I am an older guy and unfortunately fell victim to what is called the "Older Men Scam".

I wanted to pass it on in case any here haven't heard about it. A 'heads up' for those who may be regular customers at Lowe's, Home Depot, Costco, Publix, B.J.'s, or even Wal-Mart. This one caught me totally by surprise. Over the last month I became a victim of a clever scam while out shopping. Simply going out to get supplies has turned out to be quite traumatic. Don't be naive enough to think it couldn't happen to you or your friends.

Here's how the scam works;Two nice looking, college-age girls will come over to your truck as you are packing your purchases into your Ram. They both start wiping your windshield with a rag and Windex, with their breasts almost falling out of their skimpy T-shirts. (It's impossible not to look). When you thank them and offer them a tip, they say 'No' but instead ask for a ride to McDonald's.

You agree and they climb into your truck. On the way, they start undressing. Then one of them starts crawling all over you, while the other one steals your wallet. I had my wallet stolen June 4th, 9th, 10th, twice on the 15th, again on the 17th, 20th, 24th, and the 29th. Also July 1st, 4th, 8th, twice on the 16th &17th, and very likely again this upcoming weekend.

So tell your friends to be careful. What a horrible way to take advantage of us older men. Warn your friends to be vigilant. Wal-Mart has wallets on sale for $2.99 each. I found even cheaper ones for $.99 at the Dollar Store and bought them out in three of their stores. Also, you never get to eat at McDonald's. I've already lost 11 pounds just running back and forth from Lowe's, to Home Depot, to Wal-Mart.
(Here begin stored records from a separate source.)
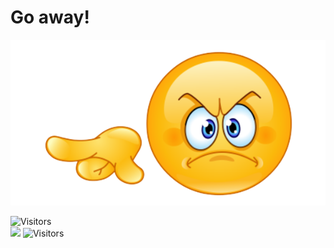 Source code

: # Go away!
![](image/go_away_nobg.png)

![Visitors](https://github-readme-stats.vercel.app/api/top-langs/?username=dishanttayade&langs_count=8&layout=compact)
<br />
![](https://komarev.com/ghpvc/?username=dishanttayade&color=blue)
![Visitors](https://visitor-badge-reloaded.herokuapp.com/badge?page_id=dishanttayade&color=00df00)
<!--Hello>

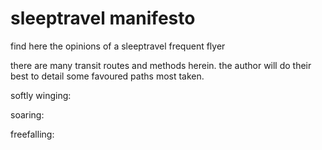 # sleeptravel manifesto
find here the opinions of a sleeptravel frequent flyer

there are many transit routes and methods herein. the author will do their best to detail some favoured paths most taken.

softly winging:

soaring:

freefalling:
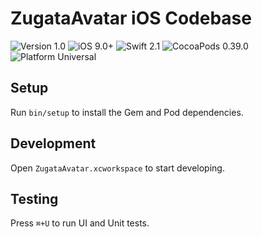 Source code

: ZugataAvatar iOS Codebase
=========================

![Version 1.0](http://img.shields.io/badge/Version-1.0-brightgreen.svg) ![iOS 9.0+](http://img.shields.io/badge/iOS-9.0+-blue.svg) ![Swift 2.1](http://img.shields.io/badge/Swift-2.1-orange.svg) ![CocoaPods 0.39.0](http://img.shields.io/badge/CocoaPods-0.39.0-red.svg) ![Platform Universal](http://img.shields.io/badge/Platform-Universal-lightgrey.svg)

Setup
-----

Run `bin/setup` to install the Gem and Pod dependencies.

Development
-----------

Open `ZugataAvatar.xcworkspace` to start developing.

Testing
-------

Press `⌘+U` to run UI and Unit tests.

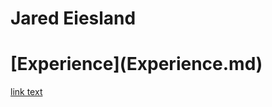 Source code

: # Jared Eiesland
<html>
  <Body>
    <h1>[Experience](Experience.md)</h1>
    <p><a href="https://github.com/github/jaredeiesland/blob/master/Experiance.md">link text</a></p>
   </body>
  </html>
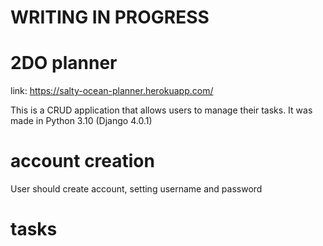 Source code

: 
 # WRITING IN PROGRESS

# 2DO planner


link: https://salty-ocean-planner.herokuapp.com/

This is a CRUD application that allows users to manage their tasks.
It was made in Python 3.10 (Django 4.0.1)

# account creation

User should create account, setting username and password

# tasks

# 
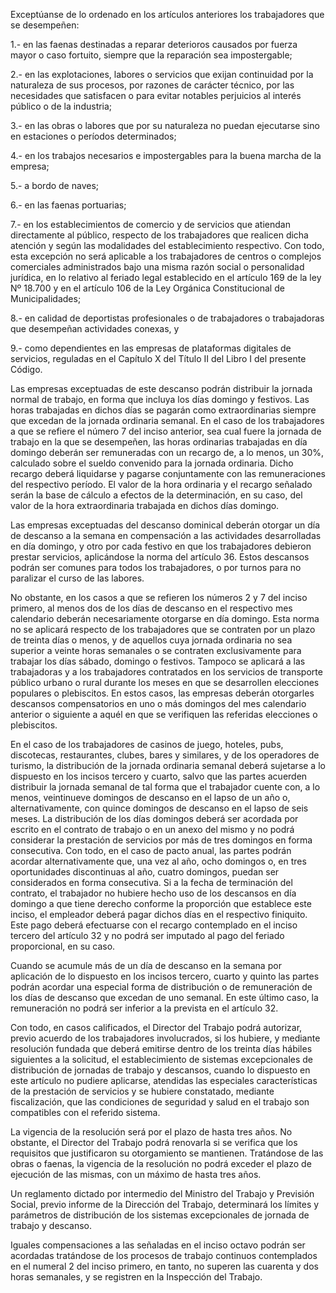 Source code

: Exceptúanse de lo ordenado en los artículos anteriores los trabajadores que se desempeñen:

1.- en las faenas destinadas a reparar deterioros causados por fuerza mayor o caso fortuito, siempre que la reparación sea impostergable;

2.- en las explotaciones, labores o servicios que exijan continuidad por la naturaleza de sus procesos, por razones de carácter técnico, por las necesidades que satisfacen o para evitar notables perjuicios al interés público o de la industria;

3.- en las obras o labores que por su naturaleza no puedan ejecutarse sino en estaciones o períodos determinados;

4.- en los trabajos necesarios e impostergables para la buena marcha de la empresa;

5.- a bordo de naves;

6.- en las faenas portuarias;

7.- en los establecimientos de comercio y de servicios que atiendan directamente al público, respecto de los trabajadores que realicen dicha atención y según las modalidades del establecimiento respectivo. Con todo, esta excepción no será aplicable a los trabajadores de centros o complejos comerciales administrados bajo una misma razón social o personalidad jurídica, en lo relativo al feriado legal establecido en el artículo 169 de la ley Nº 18.700 y en el artículo 106 de la Ley Orgánica Constitucional de Municipalidades;

8.- en calidad de deportistas profesionales o de trabajadores o trabajadoras que desempeñan actividades conexas, y

9.- como dependientes en las empresas de plataformas digitales de servicios, reguladas en el Capítulo X del Título II del Libro I del presente Código.

Las empresas exceptuadas de este descanso podrán distribuir la jornada normal de trabajo, en forma que incluya los días domingo y festivos. Las horas trabajadas en dichos días se pagarán como extraordinarias siempre que excedan de la jornada ordinaria semanal. En el caso de los trabajadores a que se refiere el número 7 del inciso anterior, sea cual fuere la jornada de trabajo en la que se desempeñen, las horas ordinarias trabajadas en día domingo deberán ser remuneradas con un recargo de, a lo menos, un 30%, calculado sobre el sueldo convenido para la jornada ordinaria. Dicho recargo deberá liquidarse y pagarse conjuntamente con las remuneraciones del respectivo período. El valor de la hora ordinaria y el recargo señalado serán la base de cálculo a efectos de la determinación, en su caso, del valor de la hora extraordinaria trabajada en dichos días domingo.

Las empresas exceptuadas del descanso dominical deberán otorgar un día de descanso a la semana en compensación a las actividades desarrolladas en día domingo, y otro por cada festivo en que los trabajadores debieron prestar servicios, aplicándose la norma del artículo 36. Estos descansos podrán ser comunes para todos los trabajadores, o por turnos para no paralizar el curso de las labores.

No obstante, en los casos a que se refieren los números 2 y 7 del inciso primero, al menos dos de los días de descanso en el respectivo mes calendario deberán necesariamente otorgarse en día domingo. Esta norma no se aplicará respecto de los trabajadores que se contraten por un plazo de treinta días o menos, y de aquellos cuya jornada ordinaria no sea superior a veinte horas semanales o se contraten exclusivamente para trabajar los días sábado, domingo o festivos. Tampoco se aplicará a las trabajadoras y a los trabajadores contratados en los servicios de transporte público urbano o rural durante los meses en que se desarrollen elecciones populares o plebiscitos. En estos casos, las empresas deberán otorgarles descansos compensatorios en uno o más domingos del mes calendario anterior o siguiente a aquél en que se verifiquen las referidas elecciones o plebiscitos.

En el caso de los trabajadores de casinos de juego, hoteles, pubs, discotecas, restaurantes, clubes, bares y similares, y de los operadores de turismo, la distribución de la jornada ordinaria semanal deberá sujetarse a lo dispuesto en los incisos tercero y cuarto, salvo que las partes acuerden distribuir la jornada semanal de tal forma que el trabajador cuente con, a lo menos, veintinueve domingos de descanso en el lapso de un año o, alternativamente, con quince domingos de descanso en el lapso de seis meses. La distribución de los días domingos deberá ser acordada por escrito en el contrato de trabajo o en un anexo del mismo y no podrá considerar la prestación de servicios por más de tres domingos en forma consecutiva. Con todo, en el caso de pacto anual, las partes podrán acordar alternativamente que, una vez al año, ocho domingos o, en tres oportunidades discontinuas al año, cuatro domingos, puedan ser considerados en forma consecutiva. Si a la fecha de terminación del contrato, el trabajador no hubiere hecho uso de los descansos en día domingo a que tiene derecho conforme la proporción que establece este inciso, el empleador deberá pagar dichos días en el respectivo finiquito. Este pago deberá efectuarse con el recargo contemplado en el inciso tercero del artículo 32 y no podrá ser imputado al pago del feriado proporcional, en su caso.

Cuando se acumule más de un día de descanso en la semana por aplicación de lo dispuesto en los incisos tercero, cuarto y quinto las partes podrán acordar una especial forma de distribución o de remuneración de los días de descanso que excedan de uno semanal. En este último caso, la remuneración no podrá ser inferior a la prevista en el artículo 32.

Con todo, en casos calificados, el Director del Trabajo podrá autorizar, previo acuerdo de los trabajadores involucrados, si los hubiere, y mediante resolución fundada que deberá emitirse dentro de los treinta días hábiles siguientes a la solicitud, el establecimiento de sistemas excepcionales de distribución de jornadas de trabajo y descansos, cuando lo dispuesto en este artículo no pudiere aplicarse, atendidas las especiales características de la prestación de servicios y se hubiere constatado, mediante fiscalización, que las condiciones de seguridad y salud en el trabajo son compatibles con el referido sistema.

La vigencia de la resolución será por el plazo de hasta tres años. No obstante, el Director del Trabajo podrá renovarla si se verifica que los requisitos que justificaron su otorgamiento se mantienen. Tratándose de las obras o faenas, la vigencia de la resolución no podrá exceder el plazo de ejecución de las mismas, con un máximo de hasta tres años.

Un reglamento dictado por intermedio del Ministro del Trabajo y Previsión Social, previo informe de la Dirección del Trabajo, determinará los límites y parámetros de distribución de los sistemas excepcionales de jornada de trabajo y descanso.

Iguales compensaciones a las señaladas en el inciso octavo podrán ser acordadas tratándose de los procesos de trabajo continuos contemplados en el numeral 2 del inciso primero, en tanto, no superen las cuarenta y dos horas semanales, y se registren en la Inspección del Trabajo. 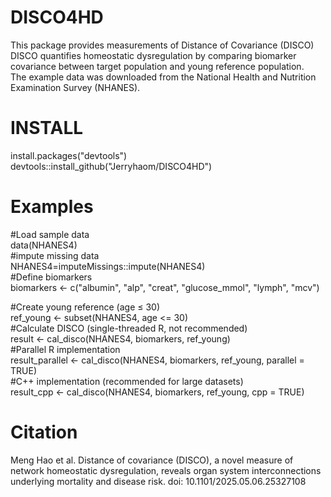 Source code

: # DISCO4HD <br>
This package provides measurements of Distance of Covariance (DISCO) <br>
DISCO quantifies homeostatic dysregulation by comparing biomarker covariance between target population and young reference population. <br>
The example data was downloaded from the National Health and Nutrition Examination Survey (NHANES). 

# INSTALL <br>
install.packages("devtools") <br>
devtools::install_github("Jerryhaom/DISCO4HD") <br>

# Examples
#Load sample data <br>
data(NHANES4) <br>
#impute missing data <br>
NHANES4=imputeMissings::impute(NHANES4) <br>
#Define biomarkers  <br>
biomarkers <- c("albumin", "alp", "creat", "glucose_mmol", "lymph", "mcv") <br>

#Create young reference (age ≤ 30) <br>
ref_young <- subset(NHANES4, age <= 30) <br>
#Calculate DISCO (single-threaded R, not recommended) <br>
result <- cal_disco(NHANES4, biomarkers, ref_young) <br>
#Parallel R implementation <br>
result_parallel <- cal_disco(NHANES4, biomarkers, ref_young, parallel = TRUE) <br>
#C++ implementation (recommended for large datasets) <br>
result_cpp <- cal_disco(NHANES4, biomarkers, ref_young, cpp = TRUE) <br>

# Citation <br>
Meng Hao et al. Distance of covariance (DISCO), a novel measure of network homeostatic dysregulation, reveals organ system interconnections underlying mortality and disease risk. doi: 10.1101/2025.05.06.25327108

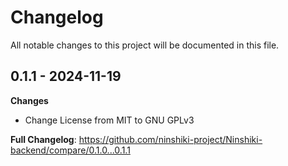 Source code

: <!--- BEGIN HEADER -->
# Changelog

All notable changes to this project will be documented in this file.

<!--- END HEADER -->
## 0.1.1 - 2024-11-19

**Changes**

* Change License from MIT to GNU GPLv3

**Full Changelog**: https://github.com/ninshiki-project/Ninshiki-backend/compare/0.1.0...0.1.1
So please, be on the lookout for this scam. (The best times are just before lunch and around 4:30 in the afternoon.)


:thumbsup:


----------



## jcd46 (Jul 25, 2012)

Lol

Sent from my LGMS210 using Tapatalk


----------



## quite.right (Sep 29, 2016)

Best!


----------



## Lone Rager (Dec 13, 2013)

Sounds like you were hoping for a happy ending and got an unhappy one.

If you title a thread PSA here, most will think it's Prostate Specific Antigen.


----------



## IPA Rider (Aug 24, 2008)

Lone Rager said:


> If you title a thread PSA here, most will think it's Prostate Specific Antigen.


Yep


----------



## avmech (Mar 2, 2014)

Lone Rager said:


> Sounds like you were hoping for a happy ending and got an unhappy one.
> 
> If you title a thread PSA here, most will think it's Prostate Specific Antigen.


Guilty................


----------



## slowrider (May 15, 2004)

Sort of!


----------



## slowrider (May 15, 2004)

Well same region.


----------